Aurélie Trouvé face à Gaëtan Dussausaye sur franceinfo — interdiction du voile, « débat de vieux », dette
Débat de vingt-huit minutes diffusé sur franceinfo le lundi 31 août 2026 au soir, veille de la rentrée scolaire, et republié le lendemain sur la chaîne YouTube d'Aurélie Trouvé. Trois séquences : la proposition du Rassemblement national d'interdire le voile dans l'espace public, la formule de Gérald Darmanin sur le « débat de vieux » et le budget des retraites, puis une séquence « Vrai ou faux » où un journaliste de franceinfo vérifie devant les deux invités un tweet de Jordan Bardella sur la dette et une déclaration de Matthieu Pigasse sur la dette grecque. La transcription automatique déforme systématiquement les noms propres — « Gaetan du Saucé », « Tangui », « Bardel », « Darmalin », « Retaillot », « Samuel Patti », « Mathieu Pigas », « les filles » pour LFI, « désintégration » pour désindexation : les corrections évidentes ont été faites, et les passages trop dégradés sont restitués dans l'analyse plutôt que cités.
Elle pose les termes du débat avant d'en discuter le fond, et reprend la comparaison avancée en ouverture de l'émission — une contravention « au même titre qu'un automobiliste qui ne mettrait pas sa ceinture ». Gaëtan Dussausaye ne conteste ni la description ni son périmètre : le foulard des juives orthodoxes ou des religieuses catholiques ne serait pas concerné, répond-il, « non, bien sûr que non ».
« Le Rassemblement national veut envoyer la police pour mettre des amendes pour aller verbaliser toutes les femmes qui portent le voile dans la rue. Bon, déjà c'est non seulement une stigmatisation mais un acharnement à la fois contre les femmes et contre les musulmanes et contre des dizaines de milliers de nos concitoyennes. »
La journaliste présente le référendum comme la parade à une censure annoncée du Conseil constitutionnel ; il répond en décrivant deux voies d'adoption ordinaires. Ce que l'échange ne dit pas, c'est que la voie référendaire retire bien ce contrôle : depuis sa décision du 6 novembre 1962, le Conseil constitutionnel se juge incompétent pour examiner une loi adoptée par référendum, quel que soit son rang.
« le fait de passer par un référendum, ce n'est pas un référendum à portée constitutionnelle. C'est un projet de loi que l'on soumet. […] vous avez aussi une autre possibilité d'adoption qui est celle par référendum où nous décidons de solliciter l'avis des Français. »
L'enquête Ifop publiée le 18 novembre 2025 — un millier de musulmans interrogés au sein d'un échantillon de 14 244 personnes, du 8 août au 2 septembre 2025 — établit que 31 % des femmes musulmanes portent le voile, dont 19 % systématiquement : 69 % ne le portent donc pas. La même enquête donne 45 % chez les 18-24 ans, contre 16 % en 2003, ce qu'il ne cite pas. Ses chiffres et leur présentation ont fait l'objet de contestations publiques.
« Vous avez une étude de l'Ifop qui est sortie en novembre 2025 et qui disait d'ailleurs que vous aviez aujourd'hui 69 % des femmes de confession musulmane qui ne portent pas le voile et qui pratiquent leur religion. »
Le chiffre attribué à Jean-Philippe Tanguy est du bon ordre. Les enquêtes CSA pour CNEWS, Europe 1 et le JDD donnaient près de sept Français sur dix favorables à l'interdiction en novembre 2025, et 60 % au 1er septembre 2026 — 53 % pour une amende. Le résultat varie avec la formulation et se clive politiquement : 92 % chez les proches du RN, 74 % d'opposants chez les électeurs insoumis. Aurélie Trouvé ne le conteste pas ; elle lui oppose le classement des préoccupations des Français.
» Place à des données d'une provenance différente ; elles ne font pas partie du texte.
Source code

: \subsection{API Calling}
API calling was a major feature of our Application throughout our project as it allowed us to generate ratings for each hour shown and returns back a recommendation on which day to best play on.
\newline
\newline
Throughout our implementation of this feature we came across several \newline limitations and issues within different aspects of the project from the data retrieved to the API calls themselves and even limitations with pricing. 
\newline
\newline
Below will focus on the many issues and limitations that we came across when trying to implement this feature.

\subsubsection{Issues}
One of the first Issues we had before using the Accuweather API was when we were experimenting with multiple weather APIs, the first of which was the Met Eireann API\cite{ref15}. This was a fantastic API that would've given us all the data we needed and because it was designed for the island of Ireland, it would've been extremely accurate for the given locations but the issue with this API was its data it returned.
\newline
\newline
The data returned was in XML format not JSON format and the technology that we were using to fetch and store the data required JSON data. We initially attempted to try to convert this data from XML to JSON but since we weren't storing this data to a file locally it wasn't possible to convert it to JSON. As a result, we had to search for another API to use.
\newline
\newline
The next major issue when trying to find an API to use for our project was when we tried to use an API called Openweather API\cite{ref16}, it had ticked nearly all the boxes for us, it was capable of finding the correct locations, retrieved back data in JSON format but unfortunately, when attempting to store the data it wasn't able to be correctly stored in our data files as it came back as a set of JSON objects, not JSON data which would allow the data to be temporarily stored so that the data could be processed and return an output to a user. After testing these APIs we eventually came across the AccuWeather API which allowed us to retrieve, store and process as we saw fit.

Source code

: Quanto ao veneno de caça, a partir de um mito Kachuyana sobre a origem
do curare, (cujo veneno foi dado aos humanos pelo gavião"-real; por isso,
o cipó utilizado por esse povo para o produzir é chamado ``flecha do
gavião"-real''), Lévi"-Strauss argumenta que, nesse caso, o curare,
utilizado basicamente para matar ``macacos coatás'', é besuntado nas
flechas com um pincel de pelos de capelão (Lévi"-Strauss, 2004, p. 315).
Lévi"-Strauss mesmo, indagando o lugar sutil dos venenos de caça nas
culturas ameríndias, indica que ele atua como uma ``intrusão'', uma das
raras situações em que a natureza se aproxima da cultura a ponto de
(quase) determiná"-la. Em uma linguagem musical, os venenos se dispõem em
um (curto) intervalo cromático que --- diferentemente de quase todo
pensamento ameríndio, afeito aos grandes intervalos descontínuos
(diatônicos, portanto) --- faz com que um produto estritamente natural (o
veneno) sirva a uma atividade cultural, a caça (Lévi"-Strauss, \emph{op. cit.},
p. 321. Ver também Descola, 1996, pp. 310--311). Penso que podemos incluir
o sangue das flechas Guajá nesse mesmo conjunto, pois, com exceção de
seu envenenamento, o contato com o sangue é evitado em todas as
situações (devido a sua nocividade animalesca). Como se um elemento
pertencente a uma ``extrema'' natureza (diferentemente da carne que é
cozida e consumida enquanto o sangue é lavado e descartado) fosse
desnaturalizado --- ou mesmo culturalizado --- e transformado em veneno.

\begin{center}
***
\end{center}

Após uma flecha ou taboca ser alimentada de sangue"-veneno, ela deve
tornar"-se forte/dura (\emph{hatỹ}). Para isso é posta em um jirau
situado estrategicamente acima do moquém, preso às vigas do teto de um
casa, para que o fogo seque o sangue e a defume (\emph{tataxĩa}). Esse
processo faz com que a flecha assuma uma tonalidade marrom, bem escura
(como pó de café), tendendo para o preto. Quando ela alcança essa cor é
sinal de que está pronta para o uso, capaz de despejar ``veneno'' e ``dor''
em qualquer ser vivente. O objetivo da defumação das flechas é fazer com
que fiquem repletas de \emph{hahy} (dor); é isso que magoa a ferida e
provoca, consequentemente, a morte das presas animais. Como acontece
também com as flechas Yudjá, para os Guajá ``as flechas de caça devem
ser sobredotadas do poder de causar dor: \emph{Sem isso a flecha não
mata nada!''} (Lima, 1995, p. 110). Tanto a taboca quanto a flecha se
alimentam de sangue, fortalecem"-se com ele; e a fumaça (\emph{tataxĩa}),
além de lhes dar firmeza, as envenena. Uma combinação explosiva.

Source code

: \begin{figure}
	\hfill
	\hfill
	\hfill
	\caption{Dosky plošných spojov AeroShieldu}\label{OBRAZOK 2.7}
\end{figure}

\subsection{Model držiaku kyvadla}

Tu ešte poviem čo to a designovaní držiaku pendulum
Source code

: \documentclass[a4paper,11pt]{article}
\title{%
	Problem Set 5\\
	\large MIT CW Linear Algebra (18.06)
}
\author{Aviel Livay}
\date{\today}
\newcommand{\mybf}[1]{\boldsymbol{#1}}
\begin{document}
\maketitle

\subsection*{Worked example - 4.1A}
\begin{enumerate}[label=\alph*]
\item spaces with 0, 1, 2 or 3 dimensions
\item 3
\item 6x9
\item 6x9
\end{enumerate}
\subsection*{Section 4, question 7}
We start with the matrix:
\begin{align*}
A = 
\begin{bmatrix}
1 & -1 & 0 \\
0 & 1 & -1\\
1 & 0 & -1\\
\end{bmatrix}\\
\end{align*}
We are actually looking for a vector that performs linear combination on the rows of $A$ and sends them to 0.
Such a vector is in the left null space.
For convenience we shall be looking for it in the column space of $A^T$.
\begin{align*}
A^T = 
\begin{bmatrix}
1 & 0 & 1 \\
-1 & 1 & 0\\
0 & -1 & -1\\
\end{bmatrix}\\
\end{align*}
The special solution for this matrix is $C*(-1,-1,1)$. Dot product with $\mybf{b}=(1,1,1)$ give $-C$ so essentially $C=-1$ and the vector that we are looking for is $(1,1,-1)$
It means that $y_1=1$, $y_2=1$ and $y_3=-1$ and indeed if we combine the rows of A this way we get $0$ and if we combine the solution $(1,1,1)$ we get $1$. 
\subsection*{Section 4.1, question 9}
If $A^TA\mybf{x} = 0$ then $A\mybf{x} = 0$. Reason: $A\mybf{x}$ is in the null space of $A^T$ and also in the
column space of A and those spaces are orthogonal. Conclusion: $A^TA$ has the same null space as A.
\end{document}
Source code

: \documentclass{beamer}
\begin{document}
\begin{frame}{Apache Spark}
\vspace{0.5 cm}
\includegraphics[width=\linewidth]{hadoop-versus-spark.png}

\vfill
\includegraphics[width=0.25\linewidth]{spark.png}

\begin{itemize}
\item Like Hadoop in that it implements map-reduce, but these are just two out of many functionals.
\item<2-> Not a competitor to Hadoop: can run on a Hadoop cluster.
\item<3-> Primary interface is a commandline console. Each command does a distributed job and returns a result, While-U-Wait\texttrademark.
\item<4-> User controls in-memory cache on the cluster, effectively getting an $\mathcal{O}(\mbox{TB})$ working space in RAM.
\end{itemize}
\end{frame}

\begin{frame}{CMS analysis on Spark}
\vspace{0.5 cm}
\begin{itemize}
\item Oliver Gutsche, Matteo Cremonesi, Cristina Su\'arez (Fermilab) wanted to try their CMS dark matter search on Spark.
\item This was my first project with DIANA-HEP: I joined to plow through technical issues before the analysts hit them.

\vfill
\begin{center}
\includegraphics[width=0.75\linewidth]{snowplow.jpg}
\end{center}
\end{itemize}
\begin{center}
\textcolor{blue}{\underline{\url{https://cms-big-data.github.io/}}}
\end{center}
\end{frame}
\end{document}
« si je reprends les propos de Jean-Philippe Tanguy qui dit qu'il y a 60 à 70 % des Français qui seraient pour cette disposition. Alors je sais pas d'où il tient ces chiffres »
Le grief est daté : la séquence tombe la veille d'une rentrée scolaire dont elle veut parler, et c'est « un moyen de ne pas parler » de la suppression de 4 000 postes d'enseignants ni des enfants handicapés sans AESH dans son département. Elle l'adosse à un précédent de calendrier : l'abaya, ouverte par Gabriel Attal à la même période de 2023.
« vous comprendrez bien qu'en fait le Rassemblement national nous ramène ces vieilles obsessions racistes, islamophobes et sexistes dans le débat public. Pourquoi ? Parce qu'il veut pas aborder les sujets sérieux qui préoccupent les Français. »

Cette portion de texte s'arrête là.